So. . . I took a bit of a break from blogging. That was the point. Sometimes we need to step away from experiences in order to grow from them. Being a part of the AN World is a challenge and a blessing. I don’t say challenge in a whiny voice, but a determined one. We need each other for information sharing, encouragement, and understanding.
The AN world is (Me is a general term here, not me specifically)
- Unpredictable – each outcome is unique.
- Unrelenting – it doesn’t go away by itself, and treatment can leave one with “issues”; watch and wait involved many hours of not knowing the future.
- Puzzling – Why me? Why didn’t my treatment go smoothly? Why did others go smoothly? Am I a wimp or was I missing something about it being the best kind of brain tumor.
- Supportive –With today’s technology we are able to connect globally, which is amazing. It can also be frustrating when we read comments from people we don’t understand or don’t understand us. Sometimes we don’t need a solution for something that has no answer, but just an understanding. “Yep, me too. . .in my corner of the world get what you are saying from your corner.”
- Confusing – I’m alive, but I still feel so conflicted. I’m grateful but exhausted, depressed, and trying to figure out who the “new me” is.
- Exhausting – Fatigue just is in the AN world — for many. Fatigue that is not merely being tired. The brain is working overtime to compensate for damage that was done to eradicate the alien.
- Ground hog day – For those with less than ideal outcomes, it can become redundant to deal with issues, some of which may have only so much room for improvement. For watch and wait, it’s waking up every day knowing that there’s an unpredictable alien in our head.
This AN world contains a set population of people with varied outcomes following treatment, blended with new people looking for an encouraging and positive prediction about their newly diagnosed life change. They are scared. We need to encourage and be realistic while not being “Debbie downer.” It’s a dance that sometimes causes friction. Both within each life and relationships and within each support group.
Do I tell a new person that it is no big deal? As we’ve all been told “It’s the best kind of brain tumor you can get.” “Who needs two functioning ears when one will work?”
Do I scare the heck out of the newly diagnosed when it is a possibility that they will skate through and say “That was no big deal. I have no residual effects!”
When they wake up from surgery, or complete a treatment will they understand what they are experiencing?
We all dance around, “For me, it was xyz, but we can’t predict. . . “
I felt blindsided by my experience. I had received very encouraging predictions about how it would go. I closed my mind to other options. I was told that it would be terrible for a few days, but then all predictions were of a full recovery. I struggled as I scrambled to put my old self back together.
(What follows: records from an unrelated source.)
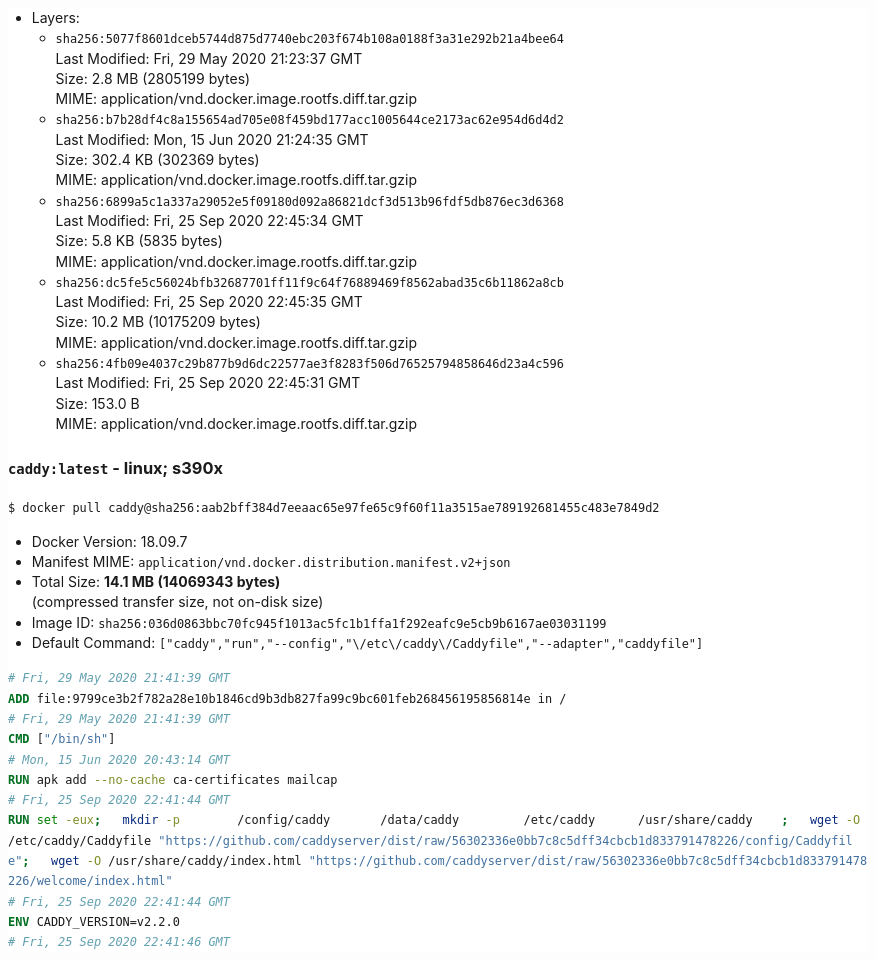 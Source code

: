 -	Layers:
	-	`sha256:5077f8601dceb5744d875d7740ebc203f674b108a0188f3a31e292b21a4bee64`  
		Last Modified: Fri, 29 May 2020 21:23:37 GMT  
		Size: 2.8 MB (2805199 bytes)  
		MIME: application/vnd.docker.image.rootfs.diff.tar.gzip
	-	`sha256:b7b28df4c8a155654ad705e08f459bd177acc1005644ce2173ac62e954d6d4d2`  
		Last Modified: Mon, 15 Jun 2020 21:24:35 GMT  
		Size: 302.4 KB (302369 bytes)  
		MIME: application/vnd.docker.image.rootfs.diff.tar.gzip
	-	`sha256:6899a5c1a337a29052e5f09180d092a86821dcf3d513b96fdf5db876ec3d6368`  
		Last Modified: Fri, 25 Sep 2020 22:45:34 GMT  
		Size: 5.8 KB (5835 bytes)  
		MIME: application/vnd.docker.image.rootfs.diff.tar.gzip
	-	`sha256:dc5fe5c56024bfb32687701ff11f9c64f76889469f8562abad35c6b11862a8cb`  
		Last Modified: Fri, 25 Sep 2020 22:45:35 GMT  
		Size: 10.2 MB (10175209 bytes)  
		MIME: application/vnd.docker.image.rootfs.diff.tar.gzip
	-	`sha256:4fb09e4037c29b877b9d6dc22577ae3f8283f506d76525794858646d23a4c596`  
		Last Modified: Fri, 25 Sep 2020 22:45:31 GMT  
		Size: 153.0 B  
		MIME: application/vnd.docker.image.rootfs.diff.tar.gzip

### `caddy:latest` - linux; s390x

```console
$ docker pull caddy@sha256:aab2bff384d7eeaac65e97fe65c9f60f11a3515ae789192681455c483e7849d2
```

-	Docker Version: 18.09.7
-	Manifest MIME: `application/vnd.docker.distribution.manifest.v2+json`
-	Total Size: **14.1 MB (14069343 bytes)**  
	(compressed transfer size, not on-disk size)
-	Image ID: `sha256:036d0863bbc70fc945f1013ac5fc1b1ffa1f292eafc9e5cb9b6167ae03031199`
-	Default Command: `["caddy","run","--config","\/etc\/caddy\/Caddyfile","--adapter","caddyfile"]`

```dockerfile
# Fri, 29 May 2020 21:41:39 GMT
ADD file:9799ce3b2f782a28e10b1846cd9b3db827fa99c9bc601feb268456195856814e in / 
# Fri, 29 May 2020 21:41:39 GMT
CMD ["/bin/sh"]
# Mon, 15 Jun 2020 20:43:14 GMT
RUN apk add --no-cache ca-certificates mailcap
# Fri, 25 Sep 2020 22:41:44 GMT
RUN set -eux; 	mkdir -p 		/config/caddy 		/data/caddy 		/etc/caddy 		/usr/share/caddy 	; 	wget -O /etc/caddy/Caddyfile "https://github.com/caddyserver/dist/raw/56302336e0bb7c8c5dff34cbcb1d833791478226/config/Caddyfile"; 	wget -O /usr/share/caddy/index.html "https://github.com/caddyserver/dist/raw/56302336e0bb7c8c5dff34cbcb1d833791478226/welcome/index.html"
# Fri, 25 Sep 2020 22:41:44 GMT
ENV CADDY_VERSION=v2.2.0
# Fri, 25 Sep 2020 22:41:46 GMT
```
It was only when I found peace with the fact that the old me had passed, just as youth does, that I was able to embrace my new life. I was able to see blessings through struggle, and learned perseverance of managing chronic pain. I found new interests, and refused to pull the covers over my head and die. I do allow myself to pull the covers over my head and let my body rest without guilt that a day was not productive. Eventually, I always get up and take that first step.
Would I do it any differently? Probably not. However, it is important to support people wherever they are and accept their experiences and individual journeys. It is important to recognize the extremely broad and unpredictable range of outcomes.
No rhyme or reason, young or old, male or female, large or small tumor, or treatment type. Each journey is individual. Each smile is unique. What we each hear is unique. But we are all in this together. Camaraderie and understanding is priceless.